> _Description of the task_: Wherever "dynamicVariables" turns up in the entries, copy out the line that holds it.

> _Study material_:
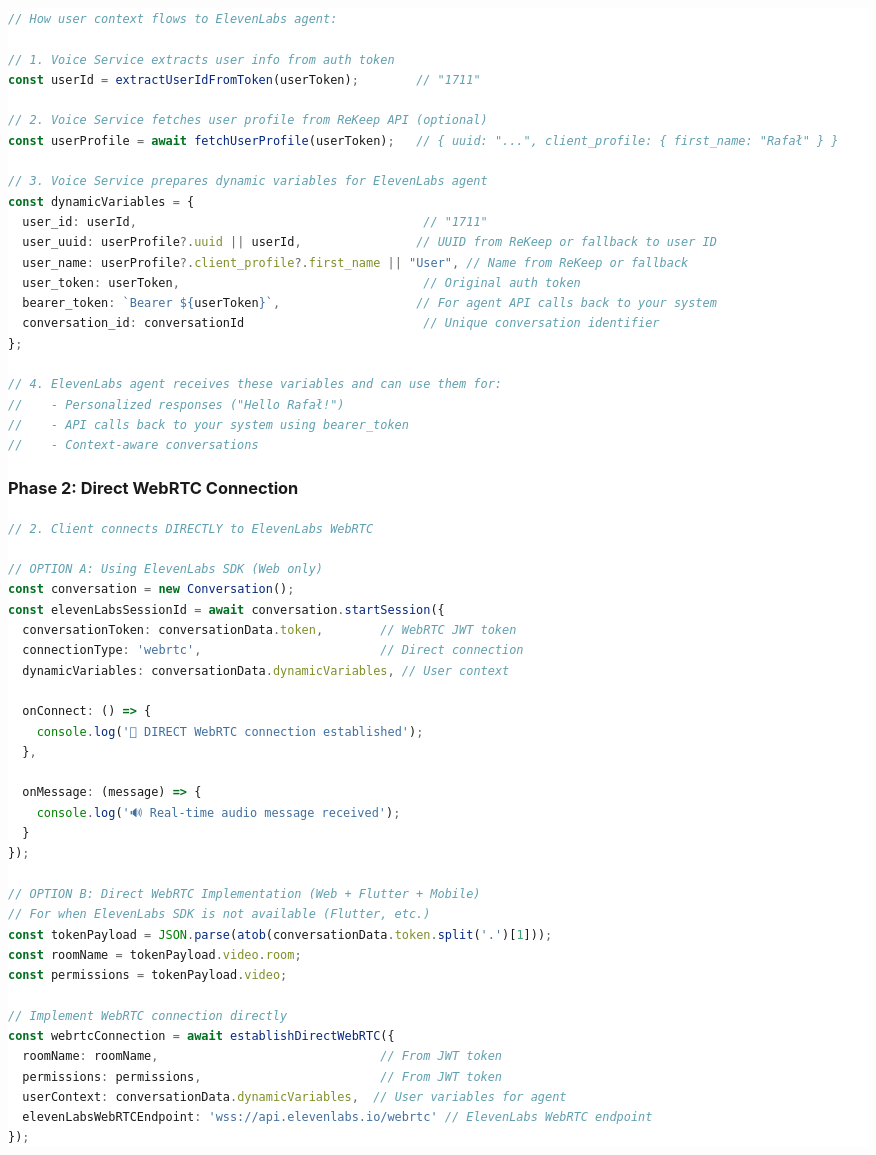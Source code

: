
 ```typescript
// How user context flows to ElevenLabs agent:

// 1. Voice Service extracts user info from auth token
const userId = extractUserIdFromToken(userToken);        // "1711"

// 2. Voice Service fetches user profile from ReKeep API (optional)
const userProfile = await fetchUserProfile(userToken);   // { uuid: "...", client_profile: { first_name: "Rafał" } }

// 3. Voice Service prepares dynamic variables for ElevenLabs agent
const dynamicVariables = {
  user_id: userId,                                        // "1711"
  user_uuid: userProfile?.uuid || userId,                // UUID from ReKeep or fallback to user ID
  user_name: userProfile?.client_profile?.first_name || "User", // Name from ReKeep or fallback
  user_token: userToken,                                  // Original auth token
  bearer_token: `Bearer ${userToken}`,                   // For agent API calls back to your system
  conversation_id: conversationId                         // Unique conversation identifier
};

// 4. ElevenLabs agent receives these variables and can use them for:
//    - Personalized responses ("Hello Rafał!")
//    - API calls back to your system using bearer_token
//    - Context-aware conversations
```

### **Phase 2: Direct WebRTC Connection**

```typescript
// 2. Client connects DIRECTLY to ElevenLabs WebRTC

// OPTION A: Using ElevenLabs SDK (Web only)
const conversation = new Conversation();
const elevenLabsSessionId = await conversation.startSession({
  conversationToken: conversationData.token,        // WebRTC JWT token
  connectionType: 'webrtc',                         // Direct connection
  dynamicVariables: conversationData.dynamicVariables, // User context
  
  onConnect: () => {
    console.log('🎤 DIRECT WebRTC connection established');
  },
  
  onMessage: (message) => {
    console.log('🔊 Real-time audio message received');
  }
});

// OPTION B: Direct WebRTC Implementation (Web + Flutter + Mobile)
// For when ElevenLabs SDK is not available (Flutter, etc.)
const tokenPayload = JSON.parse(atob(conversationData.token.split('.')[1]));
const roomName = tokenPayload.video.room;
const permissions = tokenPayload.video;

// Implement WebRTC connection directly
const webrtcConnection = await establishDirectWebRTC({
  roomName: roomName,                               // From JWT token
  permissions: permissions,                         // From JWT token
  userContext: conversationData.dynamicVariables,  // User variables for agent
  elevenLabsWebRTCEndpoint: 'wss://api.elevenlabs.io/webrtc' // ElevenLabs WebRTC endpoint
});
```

> _Written solution_:
const dynamicVariables = {
  dynamicVariables: conversationData.dynamicVariables, // User context
  userContext: conversationData.dynamicVariables,  // User variables for agent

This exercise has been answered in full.